→ Task item:
Copy the full listing exactly.

[[ Records for this exercise, beginning ]]

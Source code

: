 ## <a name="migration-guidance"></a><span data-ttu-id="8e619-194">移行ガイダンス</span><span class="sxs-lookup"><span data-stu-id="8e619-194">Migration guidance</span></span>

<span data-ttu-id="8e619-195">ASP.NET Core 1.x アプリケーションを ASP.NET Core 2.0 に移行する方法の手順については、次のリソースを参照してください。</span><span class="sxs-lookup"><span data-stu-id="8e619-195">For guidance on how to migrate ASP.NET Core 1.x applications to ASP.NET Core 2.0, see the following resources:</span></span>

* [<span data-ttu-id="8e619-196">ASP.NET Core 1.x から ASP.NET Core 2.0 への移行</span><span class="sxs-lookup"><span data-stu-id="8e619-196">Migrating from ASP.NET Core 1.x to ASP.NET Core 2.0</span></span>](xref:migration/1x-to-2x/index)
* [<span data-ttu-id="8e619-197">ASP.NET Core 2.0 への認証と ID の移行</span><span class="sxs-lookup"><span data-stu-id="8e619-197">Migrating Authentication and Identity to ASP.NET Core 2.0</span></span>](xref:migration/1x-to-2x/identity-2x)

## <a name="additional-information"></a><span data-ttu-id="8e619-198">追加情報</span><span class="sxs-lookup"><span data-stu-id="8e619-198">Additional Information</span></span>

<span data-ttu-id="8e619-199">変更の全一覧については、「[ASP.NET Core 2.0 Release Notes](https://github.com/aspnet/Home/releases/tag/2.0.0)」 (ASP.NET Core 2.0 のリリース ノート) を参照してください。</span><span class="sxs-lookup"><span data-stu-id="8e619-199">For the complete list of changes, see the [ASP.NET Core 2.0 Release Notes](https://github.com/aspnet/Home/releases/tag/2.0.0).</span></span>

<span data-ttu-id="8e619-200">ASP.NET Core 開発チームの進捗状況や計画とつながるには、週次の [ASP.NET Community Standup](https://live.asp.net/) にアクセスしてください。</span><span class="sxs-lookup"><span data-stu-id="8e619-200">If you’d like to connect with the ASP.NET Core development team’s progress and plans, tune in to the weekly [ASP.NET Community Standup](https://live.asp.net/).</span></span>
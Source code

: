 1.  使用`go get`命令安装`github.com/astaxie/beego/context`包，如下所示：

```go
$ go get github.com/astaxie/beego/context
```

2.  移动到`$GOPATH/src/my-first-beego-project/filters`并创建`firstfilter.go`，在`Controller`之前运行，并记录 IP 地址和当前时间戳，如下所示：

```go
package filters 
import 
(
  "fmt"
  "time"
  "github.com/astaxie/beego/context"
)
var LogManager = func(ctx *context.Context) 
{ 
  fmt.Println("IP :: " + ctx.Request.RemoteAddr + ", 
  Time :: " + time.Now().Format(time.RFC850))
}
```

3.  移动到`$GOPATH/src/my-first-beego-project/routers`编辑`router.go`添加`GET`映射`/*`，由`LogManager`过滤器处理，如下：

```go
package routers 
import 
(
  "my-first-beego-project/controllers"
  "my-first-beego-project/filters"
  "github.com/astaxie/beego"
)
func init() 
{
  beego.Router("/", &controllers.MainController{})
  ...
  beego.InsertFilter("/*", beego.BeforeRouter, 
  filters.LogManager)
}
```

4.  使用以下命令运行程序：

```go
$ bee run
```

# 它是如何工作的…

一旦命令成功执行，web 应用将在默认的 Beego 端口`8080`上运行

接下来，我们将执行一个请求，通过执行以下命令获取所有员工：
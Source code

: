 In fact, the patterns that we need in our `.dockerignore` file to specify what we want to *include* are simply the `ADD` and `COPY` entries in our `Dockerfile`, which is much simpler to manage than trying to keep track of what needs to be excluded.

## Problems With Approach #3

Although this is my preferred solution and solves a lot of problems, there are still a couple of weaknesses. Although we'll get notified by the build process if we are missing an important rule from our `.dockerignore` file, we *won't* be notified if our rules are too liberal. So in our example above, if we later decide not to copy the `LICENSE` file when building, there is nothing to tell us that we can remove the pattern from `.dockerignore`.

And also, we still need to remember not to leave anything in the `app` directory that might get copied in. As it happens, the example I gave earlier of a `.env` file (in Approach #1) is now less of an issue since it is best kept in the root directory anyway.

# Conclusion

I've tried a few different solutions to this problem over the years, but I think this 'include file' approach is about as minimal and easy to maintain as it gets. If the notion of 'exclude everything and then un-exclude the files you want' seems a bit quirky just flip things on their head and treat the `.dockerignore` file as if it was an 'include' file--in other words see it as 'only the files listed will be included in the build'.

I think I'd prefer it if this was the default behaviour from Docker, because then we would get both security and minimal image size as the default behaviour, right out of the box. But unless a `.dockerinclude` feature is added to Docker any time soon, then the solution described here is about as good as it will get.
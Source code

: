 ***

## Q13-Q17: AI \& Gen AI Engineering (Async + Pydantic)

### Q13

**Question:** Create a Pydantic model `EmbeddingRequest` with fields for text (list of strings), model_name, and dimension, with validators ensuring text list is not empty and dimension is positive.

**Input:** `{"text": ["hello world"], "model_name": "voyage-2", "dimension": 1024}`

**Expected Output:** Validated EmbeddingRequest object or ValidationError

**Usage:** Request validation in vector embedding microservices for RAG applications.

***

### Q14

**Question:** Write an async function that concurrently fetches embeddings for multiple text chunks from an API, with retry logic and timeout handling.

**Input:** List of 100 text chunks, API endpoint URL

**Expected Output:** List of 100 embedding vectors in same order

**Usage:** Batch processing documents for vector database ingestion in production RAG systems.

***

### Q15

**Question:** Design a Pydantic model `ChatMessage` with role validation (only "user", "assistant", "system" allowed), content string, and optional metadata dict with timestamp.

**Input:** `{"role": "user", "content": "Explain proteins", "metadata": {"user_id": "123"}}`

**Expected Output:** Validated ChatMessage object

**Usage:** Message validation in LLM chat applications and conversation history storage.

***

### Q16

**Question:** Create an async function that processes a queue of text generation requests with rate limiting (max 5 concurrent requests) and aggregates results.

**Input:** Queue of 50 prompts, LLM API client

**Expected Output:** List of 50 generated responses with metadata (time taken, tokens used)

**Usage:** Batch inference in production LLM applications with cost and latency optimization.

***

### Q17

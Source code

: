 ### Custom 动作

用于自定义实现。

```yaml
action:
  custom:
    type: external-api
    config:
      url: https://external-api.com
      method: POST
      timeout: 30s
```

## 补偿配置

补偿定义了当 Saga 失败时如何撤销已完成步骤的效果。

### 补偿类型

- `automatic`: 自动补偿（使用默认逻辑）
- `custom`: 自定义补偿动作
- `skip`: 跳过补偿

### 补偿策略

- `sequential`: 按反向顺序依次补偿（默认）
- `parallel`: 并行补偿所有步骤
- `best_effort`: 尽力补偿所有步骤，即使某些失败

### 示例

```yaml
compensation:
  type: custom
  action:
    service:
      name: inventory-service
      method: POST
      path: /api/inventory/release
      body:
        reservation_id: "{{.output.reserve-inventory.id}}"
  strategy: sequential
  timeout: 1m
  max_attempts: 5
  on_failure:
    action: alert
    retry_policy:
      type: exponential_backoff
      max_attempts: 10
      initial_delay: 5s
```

[[ Records for this exercise, end ]]

→ Answer space:
Source code

: ## <a name="migration-guidance"></a><span data-ttu-id="8e619-194">移行ガイダンス</span><span class="sxs-lookup"><span data-stu-id="8e619-194">Migration guidance</span></span>

<span data-ttu-id="8e619-195">ASP.NET Core 1.x アプリケーションを ASP.NET Core 2.0 に移行する方法の手順については、次のリソースを参照してください。</span><span class="sxs-lookup"><span data-stu-id="8e619-195">For guidance on how to migrate ASP.NET Core 1.x applications to ASP.NET Core 2.0, see the following resources:</span></span>

* [<span data-ttu-id="8e619-196">ASP.NET Core 1.x から ASP.NET Core 2.0 への移行</span><span class="sxs-lookup"><span data-stu-id="8e619-196">Migrating from ASP.NET Core 1.x to ASP.NET Core 2.0</span></span>](xref:migration/1x-to-2x/index)
* [<span data-ttu-id="8e619-197">ASP.NET Core 2.0 への認証と ID の移行</span><span class="sxs-lookup"><span data-stu-id="8e619-197">Migrating Authentication and Identity to ASP.NET Core 2.0</span></span>](xref:migration/1x-to-2x/identity-2x)

## <a name="additional-information"></a><span data-ttu-id="8e619-198">追加情報</span><span class="sxs-lookup"><span data-stu-id="8e619-198">Additional Information</span></span>

<span data-ttu-id="8e619-199">変更の全一覧については、「[ASP.NET Core 2.0 Release Notes](https://github.com/aspnet/Home/releases/tag/2.0.0)」 (ASP.NET Core 2.0 のリリース ノート) を参照してください。</span><span class="sxs-lookup"><span data-stu-id="8e619-199">For the complete list of changes, see the [ASP.NET Core 2.0 Release Notes](https://github.com/aspnet/Home/releases/tag/2.0.0).</span></span>

<span data-ttu-id="8e619-200">ASP.NET Core 開発チームの進捗状況や計画とつながるには、週次の [ASP.NET Community Standup](https://live.asp.net/) にアクセスしてください。</span><span class="sxs-lookup"><span data-stu-id="8e619-200">If you’d like to connect with the ASP.NET Core development team’s progress and plans, tune in to the weekly [ASP.NET Community Standup](https://live.asp.net/).</span></span>
Source code

: 1.  使用`go get`命令安装`github.com/astaxie/beego/context`包，如下所示：

```go
$ go get github.com/astaxie/beego/context
```

2.  移动到`$GOPATH/src/my-first-beego-project/filters`并创建`firstfilter.go`，在`Controller`之前运行，并记录 IP 地址和当前时间戳，如下所示：

```go
package filters 
import 
(
  "fmt"
  "time"
  "github.com/astaxie/beego/context"
)
var LogManager = func(ctx *context.Context) 
{ 
  fmt.Println("IP :: " + ctx.Request.RemoteAddr + ", 
  Time :: " + time.Now().Format(time.RFC850))
}
```

3.  移动到`$GOPATH/src/my-first-beego-project/routers`编辑`router.go`添加`GET`映射`/*`，由`LogManager`过滤器处理，如下：

```go
package routers 
import 
(
  "my-first-beego-project/controllers"
  "my-first-beego-project/filters"
  "github.com/astaxie/beego"
)
func init() 
{
  beego.Router("/", &controllers.MainController{})
  ...
  beego.InsertFilter("/*", beego.BeforeRouter, 
  filters.LogManager)
}
```

4.  使用以下命令运行程序：

```go
$ bee run
```

# 它是如何工作的…

一旦命令成功执行，web 应用将在默认的 Beego 端口`8080`上运行

接下来，我们将执行一个请求，通过执行以下命令获取所有员工：
Source code

: In fact, the patterns that we need in our `.dockerignore` file to specify what we want to *include* are simply the `ADD` and `COPY` entries in our `Dockerfile`, which is much simpler to manage than trying to keep track of what needs to be excluded.

## Problems With Approach #3

Although this is my preferred solution and solves a lot of problems, there are still a couple of weaknesses. Although we'll get notified by the build process if we are missing an important rule from our `.dockerignore` file, we *won't* be notified if our rules are too liberal. So in our example above, if we later decide not to copy the `LICENSE` file when building, there is nothing to tell us that we can remove the pattern from `.dockerignore`.

And also, we still need to remember not to leave anything in the `app` directory that might get copied in. As it happens, the example I gave earlier of a `.env` file (in Approach #1) is now less of an issue since it is best kept in the root directory anyway.

# Conclusion

I've tried a few different solutions to this problem over the years, but I think this 'include file' approach is about as minimal and easy to maintain as it gets. If the notion of 'exclude everything and then un-exclude the files you want' seems a bit quirky just flip things on their head and treat the `.dockerignore` file as if it was an 'include' file--in other words see it as 'only the files listed will be included in the build'.

I think I'd prefer it if this was the default behaviour from Docker, because then we would get both security and minimal image size as the default behaviour, right out of the box. But unless a `.dockerinclude` feature is added to Docker any time soon, then the solution described here is about as good as it will get.
Source code

: ***

## Q13-Q17: AI \& Gen AI Engineering (Async + Pydantic)

### Q13

**Question:** Create a Pydantic model `EmbeddingRequest` with fields for text (list of strings), model_name, and dimension, with validators ensuring text list is not empty and dimension is positive.

**Input:** `{"text": ["hello world"], "model_name": "voyage-2", "dimension": 1024}`

**Expected Output:** Validated EmbeddingRequest object or ValidationError

**Usage:** Request validation in vector embedding microservices for RAG applications.

***

### Q14

**Question:** Write an async function that concurrently fetches embeddings for multiple text chunks from an API, with retry logic and timeout handling.

**Input:** List of 100 text chunks, API endpoint URL

**Expected Output:** List of 100 embedding vectors in same order

**Usage:** Batch processing documents for vector database ingestion in production RAG systems.

***

### Q15

**Question:** Design a Pydantic model `ChatMessage` with role validation (only "user", "assistant", "system" allowed), content string, and optional metadata dict with timestamp.

**Input:** `{"role": "user", "content": "Explain proteins", "metadata": {"user_id": "123"}}`

**Expected Output:** Validated ChatMessage object

**Usage:** Message validation in LLM chat applications and conversation history storage.

***

### Q16

**Question:** Create an async function that processes a queue of text generation requests with rate limiting (max 5 concurrent requests) and aggregates results.

**Input:** Queue of 50 prompts, LLM API client

**Expected Output:** List of 50 generated responses with metadata (time taken, tokens used)

**Usage:** Batch inference in production LLM applications with cost and latency optimization.

***

### Q17

Source code

: ### Custom 动作

用于自定义实现。

```yaml
action:
  custom:
    type: external-api
    config:
      url: https://external-api.com
      method: POST
      timeout: 30s
```

## 补偿配置

补偿定义了当 Saga 失败时如何撤销已完成步骤的效果。

### 补偿类型

- `automatic`: 自动补偿（使用默认逻辑）
- `custom`: 自定义补偿动作
- `skip`: 跳过补偿

### 补偿策略

- `sequential`: 按反向顺序依次补偿（默认）
- `parallel`: 并行补偿所有步骤
- `best_effort`: 尽力补偿所有步骤，即使某些失败

### 示例

```yaml
compensation:
  type: custom
  action:
    service:
      name: inventory-service
      method: POST
      path: /api/inventory/release
      body:
        reservation_id: "{{.output.reserve-inventory.id}}"
  strategy: sequential
  timeout: 1m
  max_attempts: 5
  on_failure:
    action: alert
    retry_policy:
      type: exponential_backoff
      max_attempts: 10
      initial_delay: 5s
```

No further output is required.